As a real estate developer of large scale, mixed-use developments within established downtowns, I’ve utilized (and helped create) form-based codes to spur comprehensive revitalization and development on both public and privately owned parcels, including those under my control as developer along with properties owned by others. These codes provide the best means by which to create proper urban form while meeting both the needs of today’s market and offering the necessary flexibility to adjust and evolve as market preferences shift over the course of multiple real estate cycles.
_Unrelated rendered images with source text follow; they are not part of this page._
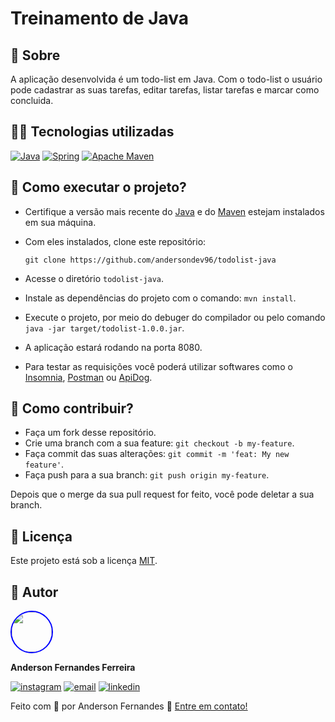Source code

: # Treinamento de Java

## 📄 Sobre
A aplicação desenvolvida é um todo-list em Java. Com o todo-list o usuário pode cadastrar as suas tarefas, editar tarefas, listar tarefas e marcar como concluida.

## 🧑‍💻 Tecnologias utilizadas
[![Java](https://img.shields.io/badge/java-%23ED8B00.svg?style=for-the-badge&logo=openjdk&logoColor=white)](https://www.java.com/pt-BR/)
[![Spring](https://img.shields.io/badge/spring-%236DB33F.svg?style=for-the-badge&logo=spring&logoColor=white)](https://spring.io/projects/spring-boot)
[![Apache Maven](https://img.shields.io/badge/Apache%20Maven-C71A36?style=for-the-badge&logo=Apache%20Maven&logoColor=white)](https://maven.apache.org/)

## 🚀 Como executar o projeto?
- Certifique a versão mais recente do [Java](https://www.java.com/pt-BR/) e do [Maven](https://maven.apache.org/download.cgi) estejam instalados em sua máquina.
- Com eles instalados, clone este repositório:

  `git clone https://github.com/andersondev96/todolist-java`

- Acesse o diretório `todolist-java`.
- Instale as dependências do projeto com o comando: `mvn install`.
- Execute o projeto, por meio do debuger do compilador ou pelo comando `java -jar target/todolist-1.0.0.jar`.
- A aplicação estará rodando na porta 8080.
- Para testar as requisições você poderá utilizar softwares como o [Insomnia](https://insomnia.rest/download), [Postman](https://www.postman.com/) ou [ApiDog](https://apidog.com/).

## 🤝 Como contribuir?

- Faça um fork desse repositório.
- Crie uma branch com a sua feature: `git checkout -b my-feature`.
- Faça commit das suas alterações: `git commit -m 'feat: My new feature'`.
- Faça push para a sua branch: `git push origin my-feature`.

Depois que o merge da sua pull request for feito, você pode deletar a sua branch.

## 📝 Licença

Este projeto está sob a licença [MIT](LICENSE).

## 👥 Autor

<img src="https://avatars.githubusercontent.com/u/49786548?v=4" width="64" style="border: 2px solid blue; border-radius: 50px" />

**Anderson Fernandes Ferreira**

[![instagram](https://img.shields.io/badge/-Instagram-%23E4405F?style=for-the-badge&logo=instagram&logoColor=white)](https://instagram.com/anderson_ff13)
[![email](https://img.shields.io/badge/-Gmail-%23333?style=for-the-badge&logo=gmail&logoColor=white)](mailto:andersonfferreira96@gmail.com.br)
[![linkedin](https://img.shields.io/badge/-LinkedIn-%230077B5?style=for-the-badge&logo=linkedin&logoColor=white)](https://www.linkedin.com/in/anderson-fernandes96/)

Feito com 💚 por Anderson Fernandes 👋 [Entre em contato!](https://www.linkedin.com/in/anderson-fernandes96/)
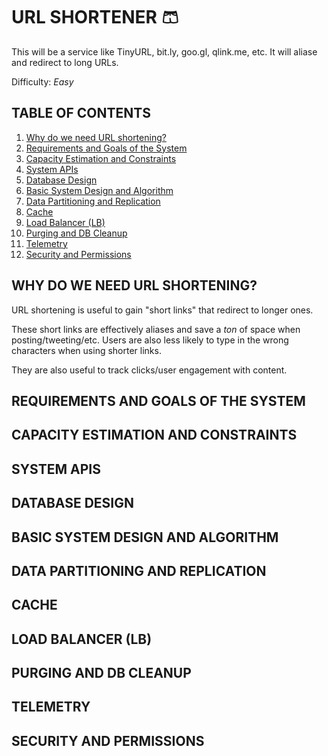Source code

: # URL SHORTENER 🩳

This will be a service like TinyURL, bit.ly, goo.gl, qlink.me, etc. It will aliase and redirect to long URLs.

Difficulty: _Easy_

## TABLE OF CONTENTS

1. [Why do we need URL shortening?](#why-do-we-need-url-shortening)
2. [Requirements and Goals of the System](#requirements-and-goals-of-the-system)
3. [Capacity Estimation and Constraints](#capacity-estimation-and-constraints)
4. [System APIs](#system-apis)
5. [Database Design](#database-design)
6. [Basic System Design and Algorithm](#basic-system-design-and-algorithm)
7. [Data Partitioning and Replication](#data-partitioning-and-replication)
8. [Cache](#cache)
9. [Load Balancer (LB)](#load-balancer-lb)
10. [Purging and DB Cleanup](#purging-and-db-cleanup)
11. [Telemetry](#telemetry)
12. [Security and Permissions](#security-and-permissions)

## WHY DO WE NEED URL SHORTENING?

URL shortening is useful to gain "short links" that redirect to longer ones.

These short links are effectively aliases and save a _ton_ of space when posting/tweeting/etc. Users are also less likely to type in the wrong characters when using shorter links.

They are also useful to track clicks/user engagement with content.

## REQUIREMENTS AND GOALS OF THE SYSTEM

## CAPACITY ESTIMATION AND CONSTRAINTS

## SYSTEM APIS

## DATABASE DESIGN

## BASIC SYSTEM DESIGN AND ALGORITHM

## DATA PARTITIONING AND REPLICATION

## CACHE

## LOAD BALANCER (LB)

## PURGING AND DB CLEANUP

## TELEMETRY

## SECURITY AND PERMISSIONS
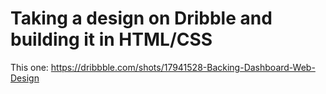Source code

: # Taking a design on Dribble and building it in HTML/CSS

This one: https://dribbble.com/shots/17941528-Backing-Dashboard-Web-Design
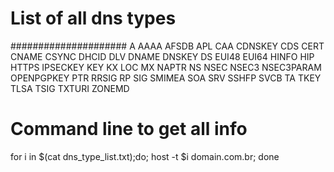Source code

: # List of all dns types
#####################
A
AAAA
AFSDB
APL
CAA
CDNSKEY
CDS
CERT
CNAME
CSYNC
DHCID
DLV
DNAME
DNSKEY
DS
EUI48
EUI64
HINFO
HIP
HTTPS
IPSECKEY
KEY
KX
LOC
MX
NAPTR
NS
NSEC
NSEC3
NSEC3PARAM
OPENPGPKEY
PTR
RRSIG
RP
SIG
SMIMEA
SOA
SRV
SSHFP
SVCB
TA
TKEY
TLSA
TSIG
TXTURI
ZONEMD

# Command line to get all info
for i in $(cat dns_type_list.txt);do; host -t $i domain.com.br; done
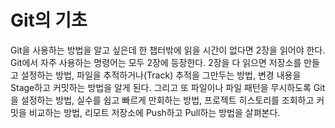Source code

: # Git의 기초

Git을 사용하는 방법을 알고 싶은데 한 챕터밖에 읽을 시간이 없다면 2장을 읽어야 한다. Git에서 자주 사용하는 명령어는 모두 2장에 등장한다. 2장을 다 읽으면 저장소를 만들고 설정하는 방법, 파일을 추적하거나(Track) 추적을 그만두는 방법, 변경 내용을 Stage하고 커밋하는 방법을 알게 된다. 그리고 또 파일이나 파일 패턴을 무시하도록 Git을 설정하는 방법, 실수를 쉽고 빠르게 만회하는 방법, 프로젝트 히스토리를 조회하고 커밋을 비교하는 방법, 리모트 저장소에 Push하고 Pull하는 방법을 살펴본다.
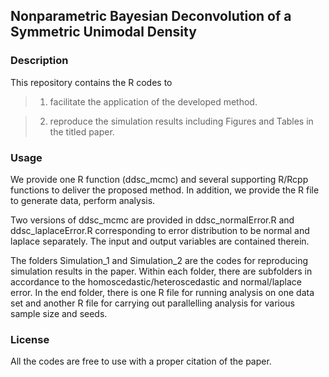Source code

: ## Nonparametric Bayesian Deconvolution of a Symmetric Unimodal Density
### Description
This repository contains the R codes to 
> 1. facilitate the application of the developed method. 

> 2. reproduce the simulation results including Figures and Tables in the titled paper. 
### Usage
We provide one R function (ddsc_mcmc) and several supporting R/Rcpp functions to deliver the proposed method. In addition, we provide the R file to generate data, perform analysis.

Two versions of ddsc_mcmc are provided in ddsc_normalError.R and ddsc_laplaceError.R corresponding to error distribution to be normal and laplace separately. The input and output variables are contained therein. 

The folders Simulation_1 and Simulation_2 are the codes for reproducing simulation results in the paper. Within each folder, there are subfolders in accordance to the homoscedastic/heteroscedastic and normal/laplace error. In the end folder, there is one R file for running analysis on one data set and another R file for carrying out parallelling analysis for various sample size and seeds.   

### License
All the codes are free to use with a proper citation of the paper. 
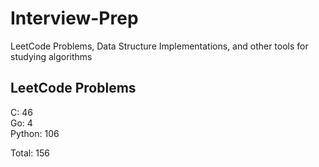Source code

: # Interview-Prep
LeetCode Problems, Data Structure Implementations, and other tools for studying algorithms

## LeetCode Problems
C:      46<br/>
Go:     4<br/>
Python: 106<br/>

Total:  156
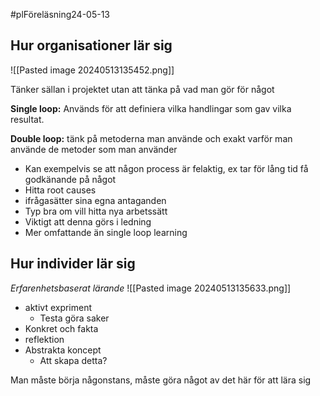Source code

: #plFöreläsning24-05-13
## Hur organisationer lär sig

![[Pasted image 20240513135452.png]]

Tänker sällan i projektet utan att tänka på vad man gör för något

**Single loop:** Används för att definiera vilka handlingar som gav vilka resultat. 

**Double loop:** tänk på metoderna man använde och exakt varför man använde de metoder som man använder
- Kan exempelvis se att någon process är felaktig, ex tar för lång tid få godkänande på något
- Hitta root causes
- ifrågasätter sina egna antaganden
- Typ bra om vill hitta nya arbetssätt
- Viktigt att denna görs i ledning
- Mer omfattande än single loop learning


## Hur individer lär sig

*Erfarenhetsbaserat lärande*
![[Pasted image 20240513135633.png]]

- aktivt expriment
	- Testa göra saker
- Konkret och fakta
- reflektion
- Abstrakta koncept
	- Att skapa detta?

Man måste börja någonstans, måste göra något av det här för att lära sig

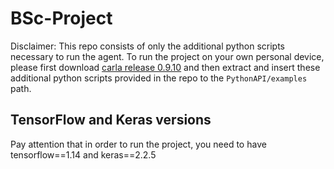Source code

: # BSc-Project

Disclaimer: This repo consists of only the additional python scripts necessary to run the agent. To run the project on your own personal device, please first download [carla release 0.9.10](https://carla.org/2020/09/25/release-0.9.10/) and then extract and insert these additional python scripts provided in the repo to the `PythonAPI/examples` path.

## TensorFlow and Keras versions
Pay attention that in order to run the project, you need to have tensorflow==1.14 and keras==2.2.5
If anything, I’ve seen the term form-based codes misapplied to greenfield developments, where a form-based code is often less applicable than within an existing built environment. Regardless, to say that a form-based code does not apply to an existing downtown is simply inaccurate.
In regard to the comment that form-based codes do not regulate the “back of sites” – once again, this is not at all accurate, and does not describe how a properly written form-based code works. A significant part of creating proper urban form absolutely incorporates the “back of sites” – after all, one property’s back is another’s front, or view, or someone’s pedestrian experience.
If we are talking alleys or less visible areas, there are means by which to address safety and security concerns, utilize certain back oriented facing for deliveries and similar activities to enable a better pedestrian experience and transportation flow on the main corridors along with improving general area aesthetics. Sometimes the “backs” of buildings may be community amenity opportunities that need to be planned and constructed in a manner that can allow proper programming. All of this is addressed in some manner by FBCs, and in my opinion, do a better job doing so than more traditional zoning methodologies. Regardless, to say FBC’s don’t address the “back of sites” is completely incorrect, at least any such code worth its salt.
While there is certainly an amount of flexibility in regard to what constitutes a proper form-based code, I do believe the above two misconceptions are important to clarify.
It should also be mentioned that a form-based code is not always the solution for every development scenario, and there are plenty of opportunities where some mesh between traditional zoning methodologies and form-based approached may provide an advantage. That said, we need to understand the underlying terminology and what a form-based code truly is in order to determine which specific approach is best for a particular context.
Brandon A. Palanker
Glen Cove, NY
Editor’s note: The writer is a member of the Form-Based Codes Institue, a Washington, D.C.-based non-profit professional organization dedicated to advancing the understanding and use of form-based codes. The length limit was waived to allow a more complete response to the story.